• _ACTION ITEM_:
Provide a character-exact reproduction of the lines from the line with "### Spatial Computing" to the end of the entries.

---- SOURCE MATERIAL

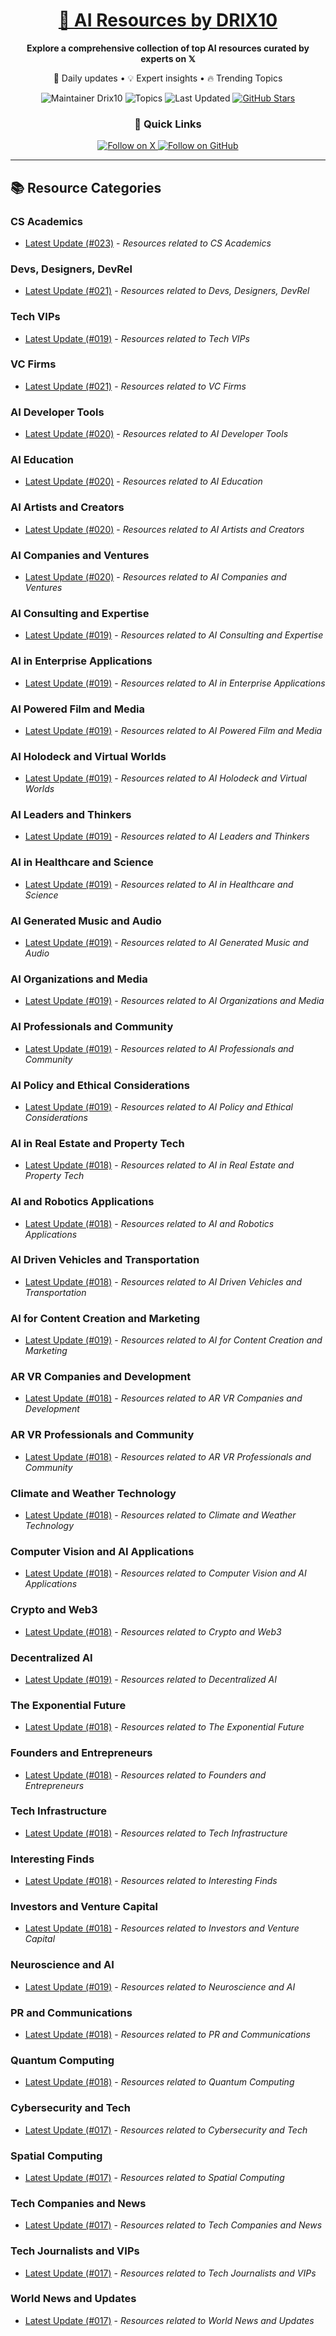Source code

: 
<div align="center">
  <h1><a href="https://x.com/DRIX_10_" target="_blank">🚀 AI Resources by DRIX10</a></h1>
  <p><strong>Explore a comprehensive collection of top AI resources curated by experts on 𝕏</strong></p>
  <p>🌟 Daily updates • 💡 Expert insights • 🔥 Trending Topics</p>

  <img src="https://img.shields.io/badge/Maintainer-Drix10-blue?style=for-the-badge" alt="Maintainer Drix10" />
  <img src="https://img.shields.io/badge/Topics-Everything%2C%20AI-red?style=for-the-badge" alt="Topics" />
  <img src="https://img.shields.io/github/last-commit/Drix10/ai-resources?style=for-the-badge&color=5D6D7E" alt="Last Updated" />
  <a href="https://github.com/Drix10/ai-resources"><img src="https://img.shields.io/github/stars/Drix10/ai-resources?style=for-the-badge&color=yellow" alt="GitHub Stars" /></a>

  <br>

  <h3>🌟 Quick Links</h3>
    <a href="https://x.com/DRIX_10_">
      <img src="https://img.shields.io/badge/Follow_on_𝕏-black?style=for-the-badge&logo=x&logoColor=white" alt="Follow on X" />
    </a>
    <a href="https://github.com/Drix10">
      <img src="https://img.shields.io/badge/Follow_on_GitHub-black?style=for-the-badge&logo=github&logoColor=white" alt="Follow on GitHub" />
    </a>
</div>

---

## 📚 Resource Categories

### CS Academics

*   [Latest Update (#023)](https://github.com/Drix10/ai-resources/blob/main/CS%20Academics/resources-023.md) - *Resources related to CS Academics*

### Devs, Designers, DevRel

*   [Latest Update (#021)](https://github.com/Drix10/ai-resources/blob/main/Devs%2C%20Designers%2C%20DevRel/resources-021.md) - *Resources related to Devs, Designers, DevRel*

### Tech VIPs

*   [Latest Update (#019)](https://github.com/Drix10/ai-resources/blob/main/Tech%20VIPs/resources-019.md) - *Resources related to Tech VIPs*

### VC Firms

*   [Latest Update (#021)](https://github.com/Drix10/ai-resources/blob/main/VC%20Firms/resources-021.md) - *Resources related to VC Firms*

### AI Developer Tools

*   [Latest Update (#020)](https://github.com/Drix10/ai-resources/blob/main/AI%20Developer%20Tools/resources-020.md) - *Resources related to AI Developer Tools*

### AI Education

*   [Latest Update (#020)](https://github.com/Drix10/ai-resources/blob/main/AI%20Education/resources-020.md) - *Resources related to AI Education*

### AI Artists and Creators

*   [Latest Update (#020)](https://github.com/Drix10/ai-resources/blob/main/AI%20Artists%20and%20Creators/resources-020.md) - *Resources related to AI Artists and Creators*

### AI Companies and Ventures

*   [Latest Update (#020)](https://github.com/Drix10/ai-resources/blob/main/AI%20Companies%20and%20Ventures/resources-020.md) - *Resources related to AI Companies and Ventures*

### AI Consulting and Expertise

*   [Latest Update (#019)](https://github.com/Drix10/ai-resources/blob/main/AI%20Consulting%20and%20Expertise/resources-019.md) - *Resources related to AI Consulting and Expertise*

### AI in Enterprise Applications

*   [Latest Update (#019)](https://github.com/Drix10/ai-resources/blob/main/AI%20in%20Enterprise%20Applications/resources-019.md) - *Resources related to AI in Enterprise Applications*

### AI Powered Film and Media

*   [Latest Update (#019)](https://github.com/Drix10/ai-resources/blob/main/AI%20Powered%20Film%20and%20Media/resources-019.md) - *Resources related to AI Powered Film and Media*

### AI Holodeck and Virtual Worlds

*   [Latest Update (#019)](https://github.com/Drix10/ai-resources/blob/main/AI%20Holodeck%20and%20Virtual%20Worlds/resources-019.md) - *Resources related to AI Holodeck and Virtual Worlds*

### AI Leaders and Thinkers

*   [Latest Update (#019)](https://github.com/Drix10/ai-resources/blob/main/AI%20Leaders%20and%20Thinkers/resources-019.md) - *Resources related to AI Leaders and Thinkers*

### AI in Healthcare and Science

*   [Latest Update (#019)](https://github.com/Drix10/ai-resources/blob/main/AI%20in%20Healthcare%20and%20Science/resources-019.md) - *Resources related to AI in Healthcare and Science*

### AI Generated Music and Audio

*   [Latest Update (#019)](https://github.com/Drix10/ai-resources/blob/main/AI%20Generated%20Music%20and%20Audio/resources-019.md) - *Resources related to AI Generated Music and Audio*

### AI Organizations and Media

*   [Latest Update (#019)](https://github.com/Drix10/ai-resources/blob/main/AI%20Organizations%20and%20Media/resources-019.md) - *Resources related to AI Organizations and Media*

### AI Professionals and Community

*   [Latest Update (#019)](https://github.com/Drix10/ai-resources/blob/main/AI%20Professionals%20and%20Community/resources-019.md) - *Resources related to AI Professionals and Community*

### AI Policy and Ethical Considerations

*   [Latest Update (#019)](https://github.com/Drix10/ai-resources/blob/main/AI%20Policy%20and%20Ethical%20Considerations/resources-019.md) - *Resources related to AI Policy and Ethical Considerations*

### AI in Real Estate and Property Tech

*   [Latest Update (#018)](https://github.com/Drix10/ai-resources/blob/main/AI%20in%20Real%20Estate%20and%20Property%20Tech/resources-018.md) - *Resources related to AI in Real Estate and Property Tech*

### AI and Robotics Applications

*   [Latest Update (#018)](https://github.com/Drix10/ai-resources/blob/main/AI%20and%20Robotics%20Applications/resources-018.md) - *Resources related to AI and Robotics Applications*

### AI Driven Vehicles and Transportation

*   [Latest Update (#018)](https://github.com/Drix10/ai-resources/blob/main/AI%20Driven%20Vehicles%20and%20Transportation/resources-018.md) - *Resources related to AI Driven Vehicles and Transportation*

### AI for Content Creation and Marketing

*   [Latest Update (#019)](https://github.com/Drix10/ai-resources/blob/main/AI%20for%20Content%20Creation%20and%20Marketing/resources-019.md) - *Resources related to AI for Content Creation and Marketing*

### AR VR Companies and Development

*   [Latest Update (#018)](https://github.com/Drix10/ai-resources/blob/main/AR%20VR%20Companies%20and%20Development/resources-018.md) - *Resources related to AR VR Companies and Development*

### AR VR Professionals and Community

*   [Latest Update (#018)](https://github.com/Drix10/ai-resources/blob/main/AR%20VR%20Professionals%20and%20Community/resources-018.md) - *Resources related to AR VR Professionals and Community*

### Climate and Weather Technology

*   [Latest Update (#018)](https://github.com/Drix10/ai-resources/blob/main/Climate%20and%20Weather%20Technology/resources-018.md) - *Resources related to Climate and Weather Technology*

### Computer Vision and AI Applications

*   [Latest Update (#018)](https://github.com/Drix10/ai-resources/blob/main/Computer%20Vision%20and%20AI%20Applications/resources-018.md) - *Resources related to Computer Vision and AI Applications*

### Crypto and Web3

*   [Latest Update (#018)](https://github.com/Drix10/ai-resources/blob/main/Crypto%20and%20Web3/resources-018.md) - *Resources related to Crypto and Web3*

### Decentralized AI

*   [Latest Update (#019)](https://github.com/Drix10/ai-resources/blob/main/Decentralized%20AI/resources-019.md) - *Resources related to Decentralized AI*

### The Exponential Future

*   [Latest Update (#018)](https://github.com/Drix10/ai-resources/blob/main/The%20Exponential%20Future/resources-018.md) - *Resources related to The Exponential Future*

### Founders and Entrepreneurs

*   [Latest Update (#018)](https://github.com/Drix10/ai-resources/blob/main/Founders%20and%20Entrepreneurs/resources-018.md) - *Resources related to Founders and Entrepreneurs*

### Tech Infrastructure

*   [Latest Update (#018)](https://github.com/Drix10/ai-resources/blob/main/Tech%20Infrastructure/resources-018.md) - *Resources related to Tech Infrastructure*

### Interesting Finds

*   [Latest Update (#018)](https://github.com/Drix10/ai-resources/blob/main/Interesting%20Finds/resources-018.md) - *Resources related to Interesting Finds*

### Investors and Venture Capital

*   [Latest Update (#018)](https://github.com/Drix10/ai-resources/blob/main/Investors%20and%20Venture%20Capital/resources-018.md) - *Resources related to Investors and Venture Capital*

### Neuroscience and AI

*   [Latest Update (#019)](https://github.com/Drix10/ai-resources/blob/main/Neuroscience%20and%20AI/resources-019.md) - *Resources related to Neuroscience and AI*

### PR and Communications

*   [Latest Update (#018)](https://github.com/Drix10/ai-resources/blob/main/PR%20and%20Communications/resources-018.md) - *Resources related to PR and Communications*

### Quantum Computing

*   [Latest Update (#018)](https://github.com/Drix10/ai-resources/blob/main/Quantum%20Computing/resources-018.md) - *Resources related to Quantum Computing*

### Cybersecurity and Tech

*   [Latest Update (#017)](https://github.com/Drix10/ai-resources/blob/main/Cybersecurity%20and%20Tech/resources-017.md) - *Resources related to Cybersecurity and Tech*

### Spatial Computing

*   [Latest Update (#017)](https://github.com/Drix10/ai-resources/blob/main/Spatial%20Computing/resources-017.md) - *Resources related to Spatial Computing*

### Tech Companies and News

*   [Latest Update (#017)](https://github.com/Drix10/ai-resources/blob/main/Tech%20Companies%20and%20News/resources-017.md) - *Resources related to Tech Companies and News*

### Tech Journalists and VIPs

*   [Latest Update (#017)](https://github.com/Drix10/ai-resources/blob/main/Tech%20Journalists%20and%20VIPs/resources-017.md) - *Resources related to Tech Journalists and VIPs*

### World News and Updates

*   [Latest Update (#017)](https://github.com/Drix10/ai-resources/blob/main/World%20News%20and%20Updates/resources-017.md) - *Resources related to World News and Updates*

--------

• _ANSWER TO THIS TASK_:
### Spatial Computing

*   [Latest Update (#017)](https://github.com/Drix10/ai-resources/blob/main/Spatial%20Computing/resources-017.md) - *Resources related to Spatial Computing*

### Tech Companies and News

*   [Latest Update (#017)](https://github.com/Drix10/ai-resources/blob/main/Tech%20Companies%20and%20News/resources-017.md) - *Resources related to Tech Companies and News*

### Tech Journalists and VIPs

*   [Latest Update (#017)](https://github.com/Drix10/ai-resources/blob/main/Tech%20Journalists%20and%20VIPs/resources-017.md) - *Resources related to Tech Journalists and VIPs*

### World News and Updates

*   [Latest Update (#017)](https://github.com/Drix10/ai-resources/blob/main/World%20News%20and%20Updates/resources-017.md) - *Resources related to World News and Updates*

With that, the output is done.